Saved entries
════════════════

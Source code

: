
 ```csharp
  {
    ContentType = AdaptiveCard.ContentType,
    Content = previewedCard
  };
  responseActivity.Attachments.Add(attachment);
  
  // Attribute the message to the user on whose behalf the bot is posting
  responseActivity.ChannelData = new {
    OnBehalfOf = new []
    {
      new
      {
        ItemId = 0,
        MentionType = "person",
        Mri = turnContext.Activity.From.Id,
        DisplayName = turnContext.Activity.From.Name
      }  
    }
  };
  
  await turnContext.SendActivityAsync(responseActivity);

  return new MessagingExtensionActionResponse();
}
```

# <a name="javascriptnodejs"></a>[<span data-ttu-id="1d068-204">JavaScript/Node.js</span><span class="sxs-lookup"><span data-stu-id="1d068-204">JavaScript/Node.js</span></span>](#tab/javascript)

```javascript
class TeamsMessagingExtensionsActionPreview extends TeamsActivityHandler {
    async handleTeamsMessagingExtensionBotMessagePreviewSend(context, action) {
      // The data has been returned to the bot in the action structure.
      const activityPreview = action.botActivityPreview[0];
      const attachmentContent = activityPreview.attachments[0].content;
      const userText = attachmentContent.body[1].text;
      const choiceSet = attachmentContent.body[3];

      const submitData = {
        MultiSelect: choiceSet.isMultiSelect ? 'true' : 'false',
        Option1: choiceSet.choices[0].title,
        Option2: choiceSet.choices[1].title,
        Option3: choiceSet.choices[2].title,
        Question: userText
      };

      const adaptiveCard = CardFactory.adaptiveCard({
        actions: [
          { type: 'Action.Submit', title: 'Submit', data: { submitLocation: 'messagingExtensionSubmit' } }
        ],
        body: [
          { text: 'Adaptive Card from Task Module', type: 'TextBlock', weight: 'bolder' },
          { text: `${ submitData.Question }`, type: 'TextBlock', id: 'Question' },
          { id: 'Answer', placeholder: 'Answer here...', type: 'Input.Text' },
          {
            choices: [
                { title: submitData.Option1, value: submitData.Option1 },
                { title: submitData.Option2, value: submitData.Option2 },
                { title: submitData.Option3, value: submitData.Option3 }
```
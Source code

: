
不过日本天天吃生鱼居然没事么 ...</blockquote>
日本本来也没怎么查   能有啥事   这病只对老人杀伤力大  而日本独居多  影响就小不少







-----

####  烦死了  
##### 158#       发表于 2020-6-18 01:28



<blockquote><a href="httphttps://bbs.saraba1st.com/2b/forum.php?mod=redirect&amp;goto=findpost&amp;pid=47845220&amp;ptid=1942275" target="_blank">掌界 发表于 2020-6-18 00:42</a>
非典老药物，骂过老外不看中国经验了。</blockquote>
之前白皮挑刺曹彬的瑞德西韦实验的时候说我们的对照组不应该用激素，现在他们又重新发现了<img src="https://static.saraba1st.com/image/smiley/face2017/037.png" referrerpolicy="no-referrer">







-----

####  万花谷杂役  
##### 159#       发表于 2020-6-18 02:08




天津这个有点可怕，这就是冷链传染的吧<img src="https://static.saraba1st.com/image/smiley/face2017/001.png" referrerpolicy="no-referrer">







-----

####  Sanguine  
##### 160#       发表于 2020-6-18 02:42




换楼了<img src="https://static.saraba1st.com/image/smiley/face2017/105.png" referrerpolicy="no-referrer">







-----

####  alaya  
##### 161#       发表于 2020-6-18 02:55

════════════════

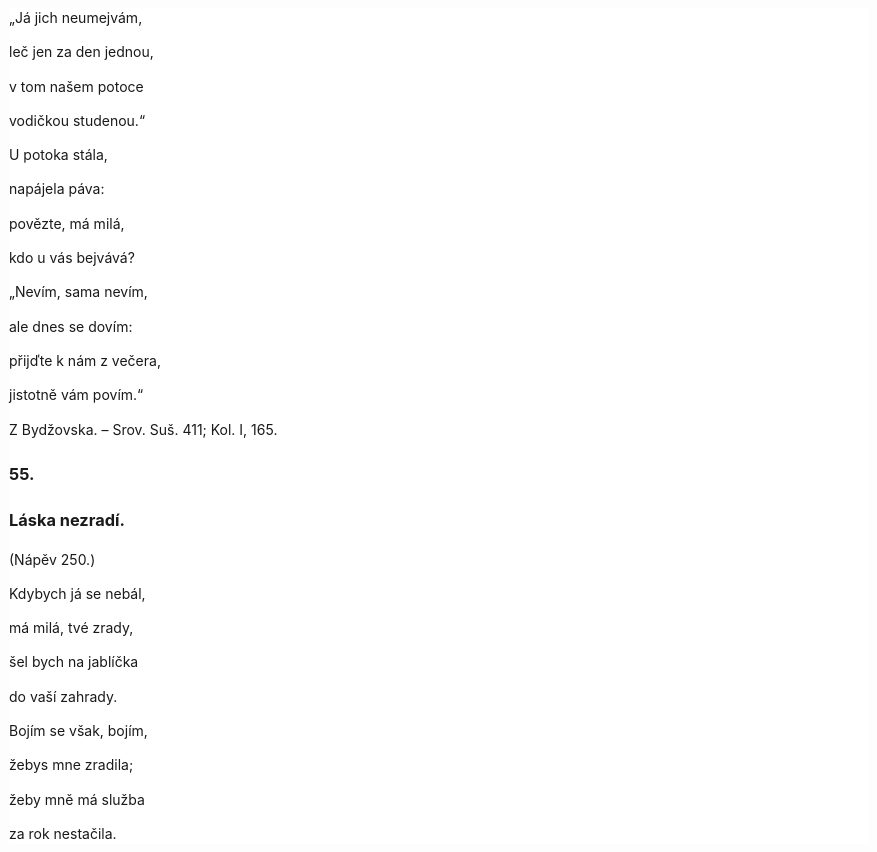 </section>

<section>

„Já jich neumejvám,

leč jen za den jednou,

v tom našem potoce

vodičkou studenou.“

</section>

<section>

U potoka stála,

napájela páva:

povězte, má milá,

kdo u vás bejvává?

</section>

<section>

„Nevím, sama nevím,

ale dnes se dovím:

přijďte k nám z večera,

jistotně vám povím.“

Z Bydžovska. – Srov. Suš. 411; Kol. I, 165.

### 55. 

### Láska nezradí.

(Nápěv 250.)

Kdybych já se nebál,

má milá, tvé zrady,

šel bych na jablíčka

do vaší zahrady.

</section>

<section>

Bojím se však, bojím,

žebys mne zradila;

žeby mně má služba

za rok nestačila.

════════════════

Please reproduce, exactly as they appear above, the lines from the line containing "(Nápěv 250.)" up to and including the line containing "za rok nestačila.".

EXPECTED OUTPUT:
(Nápěv 250.)

Kdybych já se nebál,

má milá, tvé zrady,

šel bych na jablíčka

do vaší zahrady.

</section>

<section>

Bojím se však, bojím,

žebys mne zradila;

žeby mně má služba

za rok nestačila.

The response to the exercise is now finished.